If you didn't have employer coverage, you usually have to wait until open enrollment in the fall to get an individual policy. "Unfortunately, many people who lose their jobs but who never had employer-based coverage are in a tougher position. Under federal rules, they don't get a 60-day window to enroll in an (Affordable Care Act) plan, and the nationwide open enrollment period is still months away," says Anthony Lopez, vice president of sales and a licensed agent at eHealth.com. But they may still have some options.
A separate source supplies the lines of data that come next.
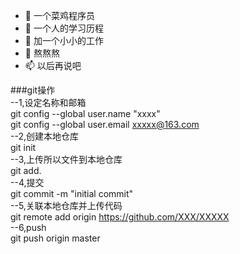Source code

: - 👋 一个菜鸡程序员
- 👀 一个人的学习历程
- 🌱 加一个小小的工作
- 💞️ 熬熬熬
- 📫 以后再说吧

<!---
lzop/lzop is a ✨ special ✨ repository because its `README.md` (this file) appears on your GitHub profile.
You can click the Preview link to take a look at your changes.
--->

###git操作<br>
--1,设定名称和邮箱<br>
git config --global user.name "xxxx" <br>
git config --global user.email xxxxx@163.com<br>
--2,创建本地仓库<br>
git init<br>
--3,上传所以文件到本地仓库<br>
git add.<br>
--4,提交<br>
git commit -m "initial commit"<br>
--5,关联本地仓库并上传代码<br>
git remote add origin https://github.com/XXX/XXXXX<br>
--6,push<br>
git push origin master<br>
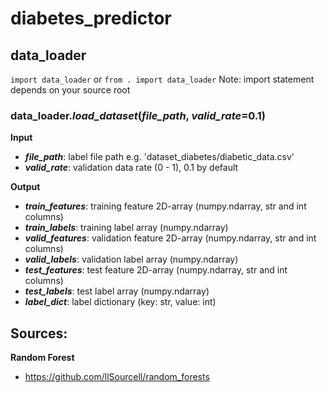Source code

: # diabetes_predictor

## data_loader
`import data_loader` or `from . import data_loader`
Note: import statement depends on your source root

### data_loader.***load_dataset***(*file_path*, *valid_rate*=0.1)
**Input**
- ***file_path***: label file path e.g. 'dataset_diabetes/diabetic_data.csv'
- ***valid_rate***: validation data rate (0 - 1), 0.1 by default

**Output**
- ***train_features***: training feature 2D-array (numpy.ndarray, str and int columns)
- ***train_labels***: training label array (numpy.ndarray)
- ***valid_features***: validation feature 2D-array (numpy.ndarray, str and int columns)
- ***valid_labels***: validation label array (numpy.ndarray)
- ***test_features***: test feature 2D-array (numpy.ndarray, str and int columns)
- ***test_labels***: test label array (numpy.ndarray)
- ***label_dict***: label dictionary (key: str, value: int)

## Sources:

**Random Forest**
- https://github.com/llSourcell/random_forests

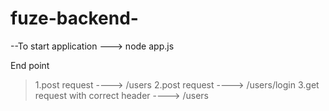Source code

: # fuze-backend-

--To start application ---> node app.js

End point
> 1.post request ----> /users
> 2.post request ----> /users/login
> 3.get request with correct header ----> /users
Several states that run their own health insurance marketplaces have created a special enrollment period because of the coronavirus pandemic. Originally, 12 states that run their own health insurance marketplaces temporarily reopened enrollment for all residents, even those who were currently uninsured, says Pollitz. Some of those special enrollment periods ended in April, but a few are still open. The deadline is currently May 8 in Washington state; May 15 in Vermont, New York and Nevada; May 25 in Massachusetts; June 15 in Maryland and the District of Columbia; and June 30 in California. "Time periods and rules can vary by state and change quickly, so we recommend that folks in these states check with their state-run marketplace for details," says Lopez. The deadlines have not been extended so far in the states that use the HealthCare.gov marketplace, although people in any state still have 60 days to buy an individual policy after losing employer coverage.
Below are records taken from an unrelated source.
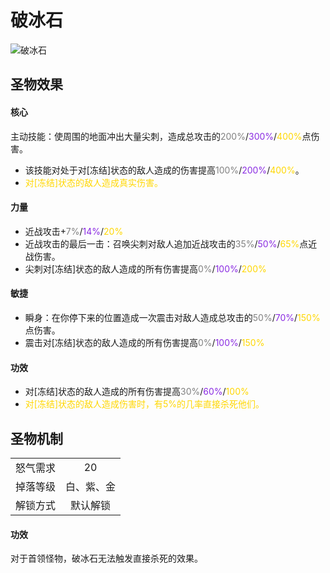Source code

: # 破冰石

![破冰石](破冰石.png)

## 圣物效果

#### **核心**

 主动技能：使周围的地面冲出大量尖刺，造成总攻击的<font color=gray>200%</font>/<font color=BlueViolet>300%</font>/<font color=gold>400%</font>点伤害。
- 该技能对处于对[冻结]状态的敌人造成的伤害提高<font color=gray>100%</font>/<font color=BlueViolet>200%</font>/<font color=gold>400%</font>。
- <font color=gold>对[冻结]状态的敌人造成真实伤害。</font>

#### **力量**

- 近战攻击+<font color=gray>7%</font>/<font color=BlueViolet>14%</font>/<font color=gold>20%</font>
- 近战攻击的最后一击：召唤尖刺对敌人追加近战攻击的<font color=gray>35%</font>/<font color=BlueViolet>50%</font>/<font color=gold>65%</font>点近战伤害。
- 尖刺对[冻结]状态的敌人造成的所有伤害提高<font color=gray>0%</font>/<font color=BlueViolet>100%</font>/<font color=gold>200%</font>

#### **敏捷**

 - 瞬身：在你停下来的位置造成一次震击对敌人造成总攻击的<font color=gray>50%</font>/<font color=BlueViolet>70%</font>/<font color=gold>150%</font>点伤害。
- 震击对[冻结]状态的敌人造成的所有伤害提高<font color=gray>0%</font>/<font color=BlueViolet>100%</font>/<font color=gold>150%</font>

#### **功效**

- 对[冻结]状态的敌人造成的所有伤害提高<font color=gray>30%</font>/<font color=BlueViolet>60%</font>/<font color=gold>100%</font>
- <font color=gold>对[冻结]状态的敌人造成伤害时，有5%的几率直接杀死他们。</font>


## 圣物机制
|||
| :----: | :----: |
|怒气需求|20|
|掉落等级|白、紫、金|
|解锁方式|默认解锁|

#### **功效**
对于首领怪物，破冰石无法触发直接杀死的效果。
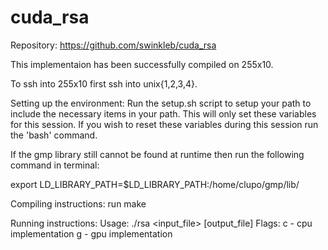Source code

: cuda_rsa
========

Repository: https://github.com/swinkleb/cuda_rsa

This implementaion has been successfully compiled on 255x10.

To ssh into 255x10 first ssh into unix{1,2,3,4}.

Setting up the environment:
Run the setup.sh script to setup your path to include the necessary items in your path. This will only set these variables for this session.  If you wish to reset these variables during this session run the 'bash' command.

If the gmp library still cannot be found at runtime then run the following command in terminal:

export LD_LIBRARY_PATH=$LD_LIBRARY_PATH:/home/clupo/gmp/lib/

Compiling instructions:
run make

Running instructions:
Usage: ./rsa <flag> <input_file> [output_file]
Flags:
   c - cpu implementation
   g - gpu implementation
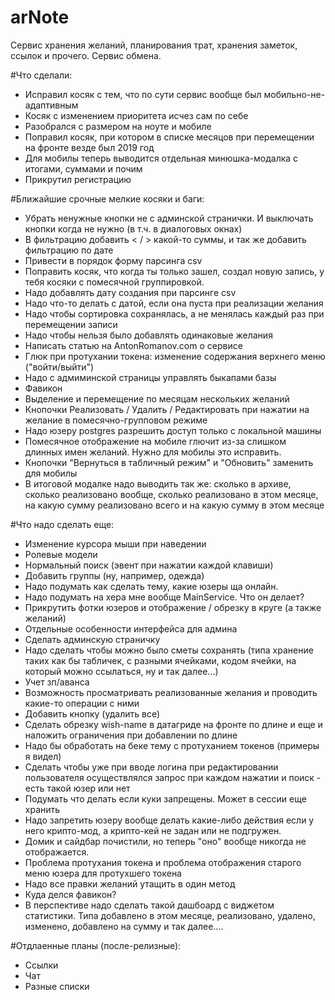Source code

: 
# arNote
Сервис хранения желаний, планирования трат, хранения заметок, ссылок и прочего. Сервис обмена.


#Что сделали:

* Исправил косяк с тем, что по сути сервис вообще был мобильно-не-адаптивным
* Косяк с изменением приоритета исчез сам по себе
* Разобрался с размером на ноуте и мобиле
* Поправил косяк, при котором в списке месяцов при перемещении на фронте везде был 2019 год
* Для мобилы теперь выводится отдельная минюшка-модалка с итогами, суммами и почим
* Прикрутил регистрацию

#Ближайшие срочные мелкие косяки и баги:

* Убрать ненужные кнопки не с админской странички. И выключать кнопки когда не нужно (в т.ч. в диалоговых окнах)
* В фильтрацию добавить < / > какой-то суммы, и так же добавить фильтрацию по дате
* Привести в порядок форму парсинга csv
* Поправить косяк, что когда ты только зашел, создал новую запись, у тебя косяки с помесячной группировкой.
* Надо добавлять дату создания при парсинге csv
* Надо что-то делать с датой, если она пуста при реализации желания
* Надо чтобы сортировка сохранялась, а не менялась каждый раз при перемещении записи
* Надо чтобы нельзя было добавлять одинаковые желания
* Написать статью на AntonRomanov.com о сервисе
* Глюк при протухании токена: изменение содержания верхнего меню ("войти/выйти")
* Надо с адмиминской страницы управлять  быкапами базы
* Фавикон
* Выделение и перемещение по месяцам нескольких желаний
* Кнопочки Реализовать / Удалить / Редактировать при нажатии на желание в помесячно-групповом режиме
* Надо юзеру postgres разрешить доступ только с локальной машины
* Помесячное отображение на мобиле глючит из-за слишком длинных имен желаний. Нужно для мобилы это исправить.
* Кнопочки "Вернуться в табличный режим" и "Обновить" заменить для мобилы
* В итоговой модалке надо выводить так же: сколько в архиве, сколько реализовано вообще, сколько реализовано в этом месяце, на какую сумму реализовано всего и на какую сумму в этом месяце


#Что надо сделать еще:

* Изменение курсора мыши при наведении
* Ролевые модели
* Нормальный поиск (эвент при нажатии каждой клавиши)
* Добавить группы (ну, например, одежда)
* Надо подумать как сделать тему, какие юзеры ща онлайн.
* Надо подумать на хера мне вообще MainService. Что он делает?
* Прикрутить фотки юзеров и отображение / обрезку в круге (а также желаний)
* Отдельные особенности интерфейса для админа
* Сделать админскую страничку
* Надо сделать чтобы можно было сметы сохранять (типа хранение таких как бы табличек, с разными ячейками, кодом ячейки, на который можно ссылаться, ну и так далее...)
* Учет зп/аванса
* Возможность просматривать реализованные желания и проводить какие-то операции с ними
* Добавить кнопку (удалить все)
* Сделать обрезку wish-name в датагриде на фронте по длине и еще и наложить ограничения при добавлении по длине
* Надо бы обработать на беке тему с протуханием токенов (примеры я видел)
* Сделать чтобы уже при вводе логина при редактировании пользователя осуществлялся запрос при каждом нажатии и поиск - есть такой юзер или нет
* Подумать что делать если куки запрещены. Может в сессии еще хранить
* Надо запретить юзеру вообще делать какие-либо действия если у него крипто-мод, а крипто-кей не задан или не подгружен.
* Домик и сайдбар почистили, но теперь "оно" вообще никогда не отображается.
* Проблема протухания токена и проблема отображения старого меню юзера для протухшего токена
* Надо все правки желаний утащить в один метод
* Куда делся фавикон?
* В перспективе надо сделать такой дашбоард с виджетом статистики. Типа добавлено в этом месяце, реализовано, удалено, изменено, добавлено на сумму и так далее....

#Отдлаенные планы (после-релизные):

* Ссылки
* Чат
* Разные списки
You may also be eligible for a special enrollment period to get coverage in any state if you experienced a qualifying life-changing event. "These may include moving to a new ZIP code or county, marriage or divorce, the birth of a child, a death in the family and more. Any one of these could trigger a 60-day enrollment window," says Lopez. See this list of qualifying events for a special enrollment period at Healthcare.gov.

Join Your Spouse's Plan

If your spouse is still employed and has coverage through his or her employer, you may be able to join as a dependent after you lose your job and your health insurance. Find out how much the premiums will increase to add you to the coverage.

Sign Up for Medicaid

Depending on your income and your state, you may qualify for Medicaid. In the 36 states that have expanded Medicaid eligibility after the Affordable Care Act, income eligibility for adults is 138% of the federal poverty level (and higher in the District of Columbia). Eligibility is based on your monthly income rather than your annual income, so you may qualify even if you had a well-paying job for the first few months of the year and then were laid off. Medicaid is always open for enrollment year-round, says Pollitz. The Medicaid quick screening tool at Healthcare.gov can help you find out if you qualify based on your income, state and number of people in your household. You'll also find links to your state's Medicaid website, and you can find out more at Medicaid.gov.

"If exploring on your own, your best bet is to start at the state Medicaid website," says Pollitz. "You can apply online in every state. If people need help, reach out to a marketplace navigator, which (at least in most states) will also help you apply for Medicaid and be very expert on Medicaid and eligibility standards. Locate navigators using the Find Local Help link at HealthCare.gov or your state marketplace site," she says.

Sign Up for Medicare if You're 65 or Older

You can sign up for Medicare starting three months before to three months after the month you turn 65. It's easiest to enroll online at the Social Security website, even if you don't want to sign up for Social Security benefits yet. See How to Apply Online for Just Medicare for more information.

If you didn't sign up for Part B at 65 because you were working, you have up to eight months after you leave your job and lose that coverage to add Medicare Part B without a late-enrollment penalty. You can't sign up online because you'll need to submit forms proving that you had employer coverage, but you can usually visit your local Social Security office (although those offices are currently closed because of the coronavirus) or mail in the forms. See Social Security's online field office locator for the mailing address and other contact information for your local Social Security office. You can also get help from your State Health Insurance Assistance Program, or SHIP.